Work item. Say how many lines in the listing contain the string "Selector", giving the number alone.

Given entries.

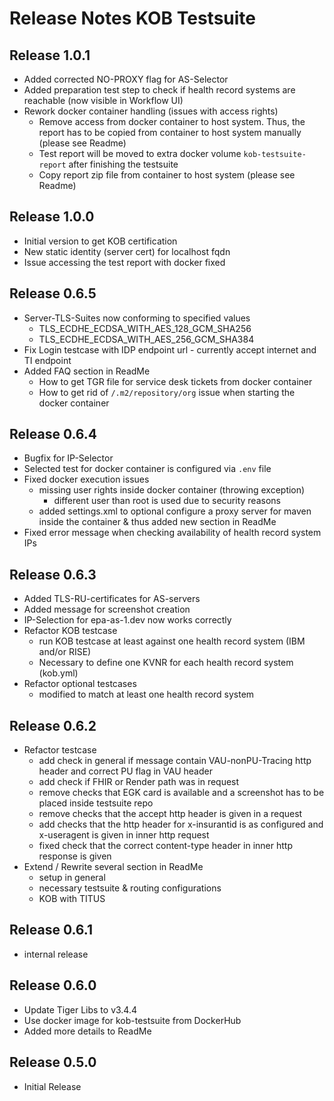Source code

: # Release Notes KOB Testsuite

## Release 1.0.1

* Added corrected NO-PROXY flag for AS-Selector
* Added preparation test step to check if health record systems are reachable (now visible in Workflow UI)
* Rework docker container handling (issues with access rights)
  * Remove access from docker container to host system. Thus, the report has to be copied from container to host system manually (please see Readme)
  * Test report will be moved to extra docker volume `kob-testsuite-report` after finishing the testsuite
  * Copy report zip file from container to host system (please see Readme)

## Release 1.0.0

* Initial version to get KOB certification 
* New static identity (server cert) for localhost fqdn
* Issue accessing the test report with docker fixed

## Release 0.6.5

* Server-TLS-Suites now conforming to specified values
  * TLS_ECDHE_ECDSA_WITH_AES_128_GCM_SHA256
  * TLS_ECDHE_ECDSA_WITH_AES_256_GCM_SHA384
* Fix Login testcase with IDP endpoint url - currently accept internet and TI endpoint 
* Added FAQ section in ReadMe
  * How to get TGR file for service desk tickets from docker container
  * How to get rid of `/.m2/repository/org` issue when starting the docker container

## Release 0.6.4

* Bugfix for IP-Selector
* Selected test for docker container is configured via `.env` file
* Fixed docker execution issues
  * missing user rights inside docker container (throwing exception)
    - different user than root is used due to security reasons
  * added settings.xml to optional configure a proxy server for maven inside the container
    & thus added new section in ReadMe
* Fixed error message when checking availability of health record system IPs

## Release 0.6.3

* Added TLS-RU-certificates for AS-servers
* Added message for screenshot creation
* IP-Selection for epa-as-1.dev now works correctly
* Refactor KOB testcase
  * run KOB testcase at least against one health record system (IBM and/or RISE)
  * Necessary to define one KVNR for each health record system (kob.yml)
* Refactor optional testcases
  * modified to match at least one health record system 

## Release 0.6.2

* Refactor testcase
  * add check in general if message contain VAU-nonPU-Tracing http header and correct PU flag in VAU header
  * add check if FHIR or Render path was in request
  * remove checks that EGK card is available and a screenshot has to be placed inside testsuite repo
  * remove checks that the accept http header is given in a request
  * add checks that the http header for x-insurantid is as configured and x-useragent is given in inner http request
  * fixed check that the correct content-type header in inner http response is given
* Extend / Rewrite several section in ReadMe
  * setup in general
  * necessary testsuite & routing configurations
  * KOB with TITUS

## Release 0.6.1

* internal release

## Release 0.6.0

* Update Tiger Libs to v3.4.4
* Use docker image for kob-testsuite from DockerHub
* Added more details to ReadMe

## Release 0.5.0

* Initial Release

Solution below. 2